OpenSensors are pioneers in open data and the internet of things, surfacing a wide range of data sets for open analysis. As an open data aggregator we deliver content over a common infrastructure; whether air quality or transport data, you only have to think about one integration point. Future cities need low data transaction costs for friction free operation, bridging technical gaps slow progress, so keeping the number of integration points low makes sense everybody.
Our journey starts here, as we build out our open data content expect to see more stories, more insight and hopefully some catalysts for positive change.
Before our first story, consider what will make open data and the Internet of things useful.
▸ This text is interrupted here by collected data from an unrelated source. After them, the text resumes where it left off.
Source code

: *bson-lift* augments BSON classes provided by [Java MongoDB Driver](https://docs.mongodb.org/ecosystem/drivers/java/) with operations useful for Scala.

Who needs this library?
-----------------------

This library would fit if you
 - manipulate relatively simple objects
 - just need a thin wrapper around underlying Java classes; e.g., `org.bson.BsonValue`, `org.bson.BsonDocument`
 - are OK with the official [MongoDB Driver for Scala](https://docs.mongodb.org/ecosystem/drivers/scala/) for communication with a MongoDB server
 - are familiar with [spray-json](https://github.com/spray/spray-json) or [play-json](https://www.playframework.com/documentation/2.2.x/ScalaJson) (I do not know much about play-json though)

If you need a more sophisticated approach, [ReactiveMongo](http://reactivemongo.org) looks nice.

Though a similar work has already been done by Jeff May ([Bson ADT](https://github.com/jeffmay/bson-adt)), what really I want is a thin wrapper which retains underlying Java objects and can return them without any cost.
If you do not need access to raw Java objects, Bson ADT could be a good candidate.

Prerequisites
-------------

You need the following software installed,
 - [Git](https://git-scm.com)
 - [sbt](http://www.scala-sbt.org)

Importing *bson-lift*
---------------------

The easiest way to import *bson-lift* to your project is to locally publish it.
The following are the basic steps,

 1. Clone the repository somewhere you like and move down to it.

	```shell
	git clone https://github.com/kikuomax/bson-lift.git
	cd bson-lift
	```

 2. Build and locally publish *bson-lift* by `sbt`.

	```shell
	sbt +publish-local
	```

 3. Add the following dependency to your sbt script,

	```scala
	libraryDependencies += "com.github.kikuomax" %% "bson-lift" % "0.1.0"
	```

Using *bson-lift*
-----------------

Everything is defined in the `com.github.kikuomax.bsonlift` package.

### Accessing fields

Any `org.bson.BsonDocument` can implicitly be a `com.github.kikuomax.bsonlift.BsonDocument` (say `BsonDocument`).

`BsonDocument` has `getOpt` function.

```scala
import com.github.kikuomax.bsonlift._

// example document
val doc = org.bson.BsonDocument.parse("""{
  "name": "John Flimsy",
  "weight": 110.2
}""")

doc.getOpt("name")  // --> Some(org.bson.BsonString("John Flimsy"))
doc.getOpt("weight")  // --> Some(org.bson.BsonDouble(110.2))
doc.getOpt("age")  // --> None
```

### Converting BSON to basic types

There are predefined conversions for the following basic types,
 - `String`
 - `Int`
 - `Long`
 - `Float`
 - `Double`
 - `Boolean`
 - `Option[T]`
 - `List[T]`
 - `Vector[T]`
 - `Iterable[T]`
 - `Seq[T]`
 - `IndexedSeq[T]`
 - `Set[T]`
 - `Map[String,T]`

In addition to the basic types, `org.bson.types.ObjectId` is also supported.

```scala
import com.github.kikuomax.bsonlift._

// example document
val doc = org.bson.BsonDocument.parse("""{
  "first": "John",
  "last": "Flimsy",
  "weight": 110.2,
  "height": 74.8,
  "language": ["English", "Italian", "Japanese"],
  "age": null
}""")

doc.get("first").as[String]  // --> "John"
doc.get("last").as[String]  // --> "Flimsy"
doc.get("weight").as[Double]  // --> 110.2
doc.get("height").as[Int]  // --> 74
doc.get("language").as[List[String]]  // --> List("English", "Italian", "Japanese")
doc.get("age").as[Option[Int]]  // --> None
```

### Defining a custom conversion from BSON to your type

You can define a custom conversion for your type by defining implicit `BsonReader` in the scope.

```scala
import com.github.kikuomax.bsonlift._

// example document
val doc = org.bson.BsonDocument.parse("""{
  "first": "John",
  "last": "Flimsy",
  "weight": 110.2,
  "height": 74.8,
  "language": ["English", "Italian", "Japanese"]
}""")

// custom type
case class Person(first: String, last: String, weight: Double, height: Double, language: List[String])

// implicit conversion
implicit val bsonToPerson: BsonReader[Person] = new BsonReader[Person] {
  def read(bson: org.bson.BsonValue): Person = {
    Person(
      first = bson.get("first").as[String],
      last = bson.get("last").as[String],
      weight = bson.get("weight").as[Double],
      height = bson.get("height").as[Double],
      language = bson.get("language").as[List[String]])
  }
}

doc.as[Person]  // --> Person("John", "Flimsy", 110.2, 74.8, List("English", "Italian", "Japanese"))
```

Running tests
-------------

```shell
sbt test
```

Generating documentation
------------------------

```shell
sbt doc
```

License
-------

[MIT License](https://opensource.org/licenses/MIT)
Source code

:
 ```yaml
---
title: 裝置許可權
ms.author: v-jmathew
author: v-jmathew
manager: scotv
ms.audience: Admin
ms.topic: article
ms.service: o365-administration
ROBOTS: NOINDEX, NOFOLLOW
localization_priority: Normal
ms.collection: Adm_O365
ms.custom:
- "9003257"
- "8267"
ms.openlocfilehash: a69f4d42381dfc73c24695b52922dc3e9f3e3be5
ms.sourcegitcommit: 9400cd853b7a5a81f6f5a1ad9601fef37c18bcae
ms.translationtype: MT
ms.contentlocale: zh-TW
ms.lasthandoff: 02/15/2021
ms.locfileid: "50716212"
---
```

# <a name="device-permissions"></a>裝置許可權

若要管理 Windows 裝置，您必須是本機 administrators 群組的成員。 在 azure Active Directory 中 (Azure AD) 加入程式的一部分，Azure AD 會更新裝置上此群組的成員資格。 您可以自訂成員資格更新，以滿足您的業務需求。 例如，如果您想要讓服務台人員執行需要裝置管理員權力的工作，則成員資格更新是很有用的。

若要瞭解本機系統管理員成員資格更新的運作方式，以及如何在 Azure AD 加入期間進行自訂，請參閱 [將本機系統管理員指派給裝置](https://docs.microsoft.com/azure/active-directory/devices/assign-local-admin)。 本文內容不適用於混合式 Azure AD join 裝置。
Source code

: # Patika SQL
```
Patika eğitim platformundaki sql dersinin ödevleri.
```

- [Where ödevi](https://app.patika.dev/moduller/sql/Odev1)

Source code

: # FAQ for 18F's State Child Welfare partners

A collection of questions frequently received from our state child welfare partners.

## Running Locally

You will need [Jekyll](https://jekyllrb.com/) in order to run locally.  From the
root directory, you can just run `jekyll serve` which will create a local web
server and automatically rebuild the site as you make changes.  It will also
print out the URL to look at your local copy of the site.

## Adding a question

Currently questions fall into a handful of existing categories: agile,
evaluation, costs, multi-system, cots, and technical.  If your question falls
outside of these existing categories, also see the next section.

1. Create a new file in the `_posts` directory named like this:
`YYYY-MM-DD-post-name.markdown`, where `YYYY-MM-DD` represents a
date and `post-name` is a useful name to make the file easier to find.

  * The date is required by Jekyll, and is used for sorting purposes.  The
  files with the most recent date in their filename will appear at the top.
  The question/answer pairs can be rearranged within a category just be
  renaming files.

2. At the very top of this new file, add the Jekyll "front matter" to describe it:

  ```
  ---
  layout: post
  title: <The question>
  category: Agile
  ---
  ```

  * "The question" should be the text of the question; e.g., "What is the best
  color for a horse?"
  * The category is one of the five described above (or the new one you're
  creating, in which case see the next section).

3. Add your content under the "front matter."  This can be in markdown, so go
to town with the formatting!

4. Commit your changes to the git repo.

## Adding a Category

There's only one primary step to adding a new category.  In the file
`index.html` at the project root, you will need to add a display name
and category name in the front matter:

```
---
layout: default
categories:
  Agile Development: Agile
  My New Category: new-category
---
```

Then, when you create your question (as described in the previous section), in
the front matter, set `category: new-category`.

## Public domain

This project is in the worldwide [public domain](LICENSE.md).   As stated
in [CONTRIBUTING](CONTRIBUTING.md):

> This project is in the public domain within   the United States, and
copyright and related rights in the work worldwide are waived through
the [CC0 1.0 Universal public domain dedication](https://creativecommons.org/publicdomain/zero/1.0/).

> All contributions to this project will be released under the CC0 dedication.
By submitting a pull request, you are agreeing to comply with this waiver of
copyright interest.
We must bridge the gap from data to information, allow consumers to abstract away the complexity of IoT to ask questions that makes sense to them.
Take data from the London Air Quality network (LAQN), the network is sparse so it’s improbable our need maps directly to a sensor. By coupling some simple python code with OpenSensors data we’ll mash some LAQN data together to get some insight about air quality in wapping.
In this story I’ll show how we can bridge the information gap with some simple code, yielding valuable insight along the way!
Chapter 1: OpenSensors.io Primer
First a quick primer on how data is structured in OpenSensors.io (for more detail check out our forum and glossary of terms)
- Devices – Each connected ‘thing’ maps to a secured device, things map one-to-one to a device
- Topics – Data is published by devices to topics, a topic is a URI and is the pointer to a stream of data
- Organisations (orgs) – An organisation owns many topics and is the route of an orgs topic URI
- Payloads – Payloads are the string content of messages sent to topic URI’s, typically JSON
Also check out our RESTful and streaming APIs on the website for more background and online examples.
Chapter 2: Putting JSON to Work
You can use the OpenSensors REST API to gather data for research, but it comes in chunks of JSON which isn’t great for data science. For convenience i wrapped up some common data sources for London into a python class. Since IoT data is rarely in a nice columnar form it’s valuable to build some simple functions to shape the data into something a bit more useful.
Chapter 3: Introducing the Turks Head
I’m fortunate to spend a lot of time in Wapping, in and around the community of the Turk’s Head Workspace and Cafe, but unfortunately we don’t have a local LAQN sensor. With a bit of data science and OpenSensors.io open data we can estimate what NO2 levels might be around the cafe and workspace.
A simple way to estimate NO2 is a weighted average of all the LAQN sensors, in this case we derive the weights from the distance between the sensor and our location. Since we want to overweight the closest sensors we can use an exponential decay to deflate towards zero for those far away.
For the Turks Head sensors in Aldgate, Southwark and Tower hamlets and the City are the closest and have the biggest impact on our estimate.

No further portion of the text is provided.